December 23, 2024

“Semantic Similarity”: AI System Identifies New Drug Candidates for Parkinson’s Disease

The 3 leading prospects from that assay were then checked on numerous other mitophagy assays, which recognized probucol, a cholesterol-lowering drug, as the compound with the best combination of efficiency and likely safety. Probucol was also found to enhance motor neuron, survival, and function loss in two different animal models of Parkinsons illness (PD is mainly a motion disorder).
” Our research study showcased a dual in silico/cell-based screening approach that determined known and brand-new systems leading to mitophagy enhancement,” McQuibban stated. “Given the linkage in between lipid bead build-up and ABCA1, it seems likely that probucol improves mitophagy through mobilization of lipid droplets.

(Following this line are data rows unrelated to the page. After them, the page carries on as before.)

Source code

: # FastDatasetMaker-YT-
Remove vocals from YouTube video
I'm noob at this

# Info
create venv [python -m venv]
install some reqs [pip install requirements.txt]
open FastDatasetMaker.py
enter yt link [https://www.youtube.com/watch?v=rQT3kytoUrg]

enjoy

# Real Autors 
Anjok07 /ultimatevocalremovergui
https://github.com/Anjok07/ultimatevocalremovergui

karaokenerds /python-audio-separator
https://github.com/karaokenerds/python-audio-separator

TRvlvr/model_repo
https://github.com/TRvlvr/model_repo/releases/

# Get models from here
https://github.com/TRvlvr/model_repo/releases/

Determining patterns of such “semantic resemblance” is among the core abilities of IBM Watson for Drug Discovery, an AI program worked on a supercomputer that evaluates the published literature for patterns of phrases, keywords, and juxtapositions. The team utilized the program to establish a semantic “finger print” of bona fide mitophagy enhancers, and after that looked for similar finger prints in the literature on a set of over three thousand candidates from a drug database.
The leading 79 prospects were screened in cell culture versus a mitochondrial toxin. The three leading candidates from that assay were then evaluated on numerous other mitophagy assays, which identified probucol, a cholesterol-lowering drug, as the compound with the best combination of efficiency and most likely security. Probucol was also discovered to improve motor neuron, survival, and function loss in 2 different animal models of Parkinsons illness (PD is primarily a motion condition).
Probucols effect on mitophagy required the development and action of lipid beads, transient cell structures that assist preserve mitochondrial stability during tension, and that accumulate abnormally in Parkinsons illness. Probucol is known to target ABCA1, a protein involved in lipid transport, and decrease in levels of ABCA1 lowered probucols ability to promote mitophagy, suggesting that ABCA1 is a most likely conciliator of the function of lipid beads in mitophagy.
” Our research study showcased a dual in silico/cell-based screening methodology that identified new and known systems causing mitophagy improvement,” McQuibban stated. “Given the linkage between lipid droplet accumulation and ABCA1, it appears most likely that probucol boosts mitophagy through mobilization of lipid beads. Targeting this mechanism might be advantageous.”.
McQuibban includes, “In our study, we utilized the AI platform IBM Watson to effectively recognize currently authorized drugs that could potentially be re-purposed as therapies for Parkinsons disease.”.
Referral: “An AI-guided screen identifies probucol as an enhancer of mitophagy through modulation of lipid droplets” by Natalia Moskal, Naomi P. Visanji, Olena Gorbenko, Vijay Narasimhan, Hannah Tyrrell, Jess Nash, Peter N. Lewis and G. Angus McQuibban, 2 March 2023, PLOS Biology.DOI: 10.1371/ journal.pbio.3001977.
The study was funded by the Canadian Institutes of Health Research.

Drosophila that represents among the models of neurodegeneration utilized in the lab to screen for things (both chemically and genetically) that control mitophagy. Credit: Angus McQuibban (CC-BY 4.0).
AI analyzes the descriptions of compounds to identify prospective new drug candidates.
A new research study, published in the journal PLOS Biology, suggests that the language used by scientists in explaining their results can be utilized to reveal brand-new treatments for Parkinsons illness. The study, led by Angus McQuibban of the University of Toronto in Canada, utilized AI to discover an existing anti-cholesterol medication that has the capability to improve the disposal of mitochondria, which are cellular components responsible for energy production and are affected in Parkinsons illness.
The complete pathogenic path causing Parkinsons illness (PD) is unidentified, but one clear factor is mitochondrial dysfunction and the failure to dispose of defective mitochondria, a process called mitophagy. A minimum of five genes linked in PD are connected to impaired mitophagy, either directly or indirectly, therefore the authors sought compounds that could boost the mitophagy process.
Several such substances have actually been determined, however many of them also cause harm to cells, ruling them out as drug candidates. That led the authors to ask whether the literature explaining these substances might lead them to other substances, ones not previously linked to mitophagy enhancement however which are described with terms that also appear in documents that go over the known enhancers.